The memo also included a revised agreement to the collective bargaining agreement between the NBA and the National Basketball Players Association regarding the draft eligibility of players similar to Maker.
Moving forward, players such as Maker who are still enrolled in high school, but otherwise meet the criteria of being 19 years old in the calendar year of the draft, will not be eligible for that year's draft.
The intent of this clarification is to establish who can become draft-eligible and prevent situations in which there are various interpretations of the rule. Because Maker, 19, was two credits short of receiving a high school diploma from Orange (California) Lutheran High School, where he was enrolled during the 2018-19 season, he petitioned the NBA for inclusion in the draft by submitting high school transcripts to the league office.
Maker started the current school year at a prep school in Orange County, but he moved to Hillcrest Prep in Phoenix in December.
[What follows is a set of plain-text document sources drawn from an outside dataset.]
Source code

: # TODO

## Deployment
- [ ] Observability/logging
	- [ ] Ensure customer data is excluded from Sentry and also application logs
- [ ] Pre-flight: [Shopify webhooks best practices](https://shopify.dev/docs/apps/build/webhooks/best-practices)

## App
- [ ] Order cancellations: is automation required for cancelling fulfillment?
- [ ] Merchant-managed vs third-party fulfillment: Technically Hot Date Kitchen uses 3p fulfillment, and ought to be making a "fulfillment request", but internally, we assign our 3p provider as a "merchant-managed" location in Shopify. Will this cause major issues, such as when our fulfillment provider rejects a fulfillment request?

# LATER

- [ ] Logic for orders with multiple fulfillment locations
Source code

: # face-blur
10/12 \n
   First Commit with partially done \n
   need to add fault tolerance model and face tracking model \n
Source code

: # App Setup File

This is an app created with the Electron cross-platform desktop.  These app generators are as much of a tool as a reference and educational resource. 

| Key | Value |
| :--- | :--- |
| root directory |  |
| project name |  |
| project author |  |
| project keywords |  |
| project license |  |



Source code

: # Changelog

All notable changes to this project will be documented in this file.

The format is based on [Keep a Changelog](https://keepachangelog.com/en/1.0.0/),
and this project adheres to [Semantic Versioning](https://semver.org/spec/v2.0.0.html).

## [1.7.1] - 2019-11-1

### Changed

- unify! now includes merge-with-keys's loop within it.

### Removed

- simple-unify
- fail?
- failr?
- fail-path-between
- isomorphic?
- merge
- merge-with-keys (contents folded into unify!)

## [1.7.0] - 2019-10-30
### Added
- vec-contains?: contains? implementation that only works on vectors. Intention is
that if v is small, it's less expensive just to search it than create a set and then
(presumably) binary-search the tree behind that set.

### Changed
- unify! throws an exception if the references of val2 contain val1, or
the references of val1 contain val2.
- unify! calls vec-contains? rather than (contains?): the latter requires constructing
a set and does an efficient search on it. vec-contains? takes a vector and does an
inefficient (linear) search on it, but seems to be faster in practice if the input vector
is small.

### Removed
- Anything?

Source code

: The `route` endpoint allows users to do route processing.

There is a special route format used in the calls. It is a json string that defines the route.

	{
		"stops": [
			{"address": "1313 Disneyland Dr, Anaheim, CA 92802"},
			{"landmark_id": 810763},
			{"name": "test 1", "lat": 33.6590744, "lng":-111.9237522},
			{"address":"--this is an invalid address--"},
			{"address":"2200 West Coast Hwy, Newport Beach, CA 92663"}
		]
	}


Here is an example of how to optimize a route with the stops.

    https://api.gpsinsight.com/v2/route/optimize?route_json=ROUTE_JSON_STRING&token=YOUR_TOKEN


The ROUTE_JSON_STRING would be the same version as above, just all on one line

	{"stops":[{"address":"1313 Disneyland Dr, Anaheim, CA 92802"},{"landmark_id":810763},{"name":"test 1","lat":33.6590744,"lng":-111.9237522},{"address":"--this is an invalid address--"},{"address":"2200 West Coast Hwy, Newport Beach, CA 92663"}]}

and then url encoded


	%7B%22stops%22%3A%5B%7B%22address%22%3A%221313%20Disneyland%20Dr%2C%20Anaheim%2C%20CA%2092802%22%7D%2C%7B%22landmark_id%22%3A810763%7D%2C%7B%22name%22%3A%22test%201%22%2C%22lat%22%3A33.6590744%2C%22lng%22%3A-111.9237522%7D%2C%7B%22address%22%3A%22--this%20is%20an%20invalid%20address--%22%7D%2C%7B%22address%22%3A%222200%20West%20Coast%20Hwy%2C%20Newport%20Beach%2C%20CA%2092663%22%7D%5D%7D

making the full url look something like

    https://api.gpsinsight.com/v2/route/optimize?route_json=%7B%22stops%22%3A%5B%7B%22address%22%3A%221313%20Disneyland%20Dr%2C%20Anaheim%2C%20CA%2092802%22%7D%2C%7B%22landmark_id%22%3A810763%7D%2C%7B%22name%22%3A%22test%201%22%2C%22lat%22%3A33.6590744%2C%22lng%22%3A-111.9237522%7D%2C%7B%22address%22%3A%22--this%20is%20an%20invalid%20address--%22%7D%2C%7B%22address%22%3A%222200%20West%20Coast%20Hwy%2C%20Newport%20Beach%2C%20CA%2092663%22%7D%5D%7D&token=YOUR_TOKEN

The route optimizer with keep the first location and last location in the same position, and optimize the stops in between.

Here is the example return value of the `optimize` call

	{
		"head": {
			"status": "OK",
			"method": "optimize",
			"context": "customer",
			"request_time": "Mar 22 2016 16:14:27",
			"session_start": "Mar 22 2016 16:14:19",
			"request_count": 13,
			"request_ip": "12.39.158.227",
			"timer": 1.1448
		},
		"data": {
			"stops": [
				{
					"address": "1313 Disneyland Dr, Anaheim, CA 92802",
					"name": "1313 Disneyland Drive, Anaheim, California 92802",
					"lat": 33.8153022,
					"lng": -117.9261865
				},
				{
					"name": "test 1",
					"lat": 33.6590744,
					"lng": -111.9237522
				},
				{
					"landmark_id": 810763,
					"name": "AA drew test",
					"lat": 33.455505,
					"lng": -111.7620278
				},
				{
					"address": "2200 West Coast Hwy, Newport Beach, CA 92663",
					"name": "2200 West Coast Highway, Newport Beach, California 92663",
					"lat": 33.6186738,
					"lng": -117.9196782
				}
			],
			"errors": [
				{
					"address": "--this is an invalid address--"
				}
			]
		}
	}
He will no longer compete for Hillcrest, now that he is allowed to enter the draft if he so chooses.
According to the new CBA language, the draft eligibility for U.S.-based players who have not graduated high school will be determined by the graduation year of the class in which they first enrolled or last enrolled -- whichever comes later.
Maker will be considered 2020 draft-eligible after this specific resolution between the NBA and NBPA, but similar prospects would only be eligible for the 2021 draft, at the earliest, if they currently are enrolled in high school. NBA teams would not be allowed to attend high school games of "draft-ineligible" players of this nature due to the "no-contact" rules, the memo clarified.
The previous lack of clarity here had caused considerable confusion among NBA teams about which high school players were draft-eligible and allowed to be scouted, but this rule clarification is not expected to have a major impact on the 2020 draft.
Since petitioning the NBA for draft eligibility in October, Maker proceeded to have several poor showings in front of executives at events such as the Tarkanian Classic and Hoophall Classic in December and January, which diminished his draft stock to the point that he is now considered a late second-round pick at best.
Maker, who was once ranked in the 30s of the ESPN 100, now finds himself at No. 77, making him increasingly likely to attend college next year, according to his guardian Ed Smith, who told ESPN that Maker will only keep his name in the draft if he is projected as a lottery pick.
Maker will have opportunities to improve his standing in front of NBA teams in April at the Iverson Classic and Nike Hoop Summit in April, at certified scouting events where a large contingent of executives will be in attendance.